Stalker (1979) dir. Andrei Tarkovsky: Solaris, Andrei Tarkovsky's other major (and widely revered) work, earned comparisons to Kubrick's 2001. Yet despite the fact that the films share settings in outer space, I'd venture that Stalker left me with similar feelings to Kubrick's masterpiece. Set in Russia, a three men (one of them a guide) venture into a mysterious area known as The Zone in order to find a room where people's dreams come true. After a frenzied opening chase/shoot-out, the film settles down and becomes increasingly mysterious, and increasingly mesmerizing. Things as simple as a walk down a tunnel become hypnotic to watch, because even though barely anything actually happens (other than walking) in Stalker, the level of mystery that the script develops is unlike anything I've ever seen. It presents explanations and "answers" that are often more confusing than the situation in question.

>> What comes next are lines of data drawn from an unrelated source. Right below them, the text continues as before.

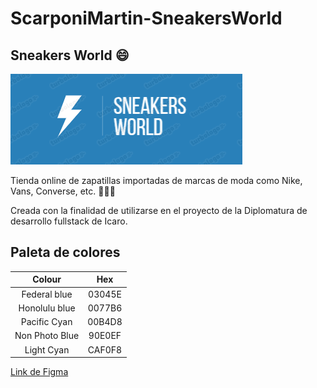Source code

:# ScarponiMartin-SneakersWorld

## Sneakers World 😄 

![](assets/logoSneakersWorld.png)

Tienda online de zapatillas importadas de marcas de moda como Nike, Vans, Converse, etc. 👟👟👟

Creada con la finalidad de utilizarse en el proyecto de la Diplomatura de desarrollo fullstack de Icaro.

## Paleta de colores 

|    Colour     |       Hex       | 
|:-------------:|:---------------:|  
| Federal blue  | 03045E          |       
| Honolulu blue | 0077B6          |        
| Pacific Cyan  | 00B4D8          |        
| Non Photo Blue| 90E0EF          |         
| Light Cyan    | CAF0F8          |

[Link de Figma](https://www.figma.com/file/2w2YBFr7TZmYY7TkPASGVb/Boceto-ecommerce?type=design&node-id=21%3A317&t=vQrDUirJNs7iPfag-1)
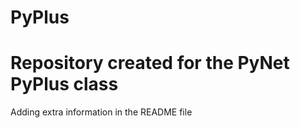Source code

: # PyPlus

# Repository created for the PyNet PyPlus class

Adding extra information in the README file
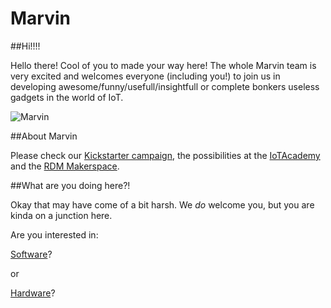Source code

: # Marvin

##Hi!!!!

Hello there! Cool of you to made your way here! The whole Marvin team is very excited and welcomes everyone (including you!) to join us in developing awesome/funny/usefull/insightfull or complete bonkers useless gadgets in the world of IoT.

![Marvin](https://raw.github.com/iotacademy/marvin/master/Hardware/Pictures/Marvin_white.jpg)

##About Marvin

Please check our [Kickstarter campaign](https://www.kickstarter.com/projects/688158475/), the possibilities at the [IoTAcademy](http://iotacademy.nl) and the [RDM Makerspace](http://www.rdmmakerspace.nl/cursussen/internet-of-things).

##What are you doing here?!

Okay that may have come of a bit harsh. We *do* welcome you, but you are kinda on a junction here.

Are you interested in:

[Software](https://github.com/iotacademy/marvin/tree/master/Software)?

or 

[Hardware](https://github.com/iotacademy/marvin/tree/master/Hardware)?
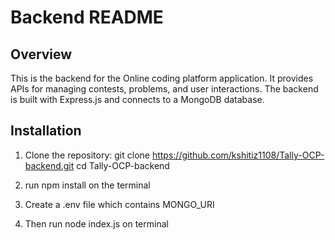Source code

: # Backend README

## Overview

This is the backend for the Online coding platform application. It provides APIs for managing contests, problems, and user interactions. The backend is built with Express.js and connects to a MongoDB database.

## Installation

1. Clone the repository:
   git clone https://github.com/kshitiz1108/Tally-OCP-backend.git
   cd Tally-OCP-backend
   
2. run npm install on the terminal
3. Create a .env file which contains MONGO_URI
4. Then run node index.js on terminal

This does mean that the film can be rather frustrating, but it's the sort of film that makes you want to find out answers, even if some things are simply meant to be left to interpretation.

Grade: A-

The Piano Teacher (2002) dir. Michael Haneke: Like a less obvious Lars von Trier, Michael Hanake often seems to enjoy exposing twisted situations, often with equally twisted results. The Piano Teacher is no exception. Isabelle Huppert stars as Erika, a strict piano teacher who starts an affair with a young student to explore her sexual fantasies, fantasies built up from years of sexual repression. Haneke's film doesn't shy away from showing us a few icky details. Still he refrains from making these moments take up the entire film. Roughly the first half (maybe more) goes by, and the affair hasn't even started. Haneke's dedication to building up this character before heavily deconstructing her only makes the film that much more unsettling. Of course, it would be inappropriate to continue on without discussing Huppert's phenomenal work as Erika. By turns icy, distant, and vulnerable, this is not a character we're supposed to like, and yet Huppert makes her every move fascinating to watch. So even though the film ends on a bit of a vague note, one that seems to lack the analytical focus of everything that came before, The Piano Teacher is still a provocative and disturbing look at one woman's path towards self-destruction.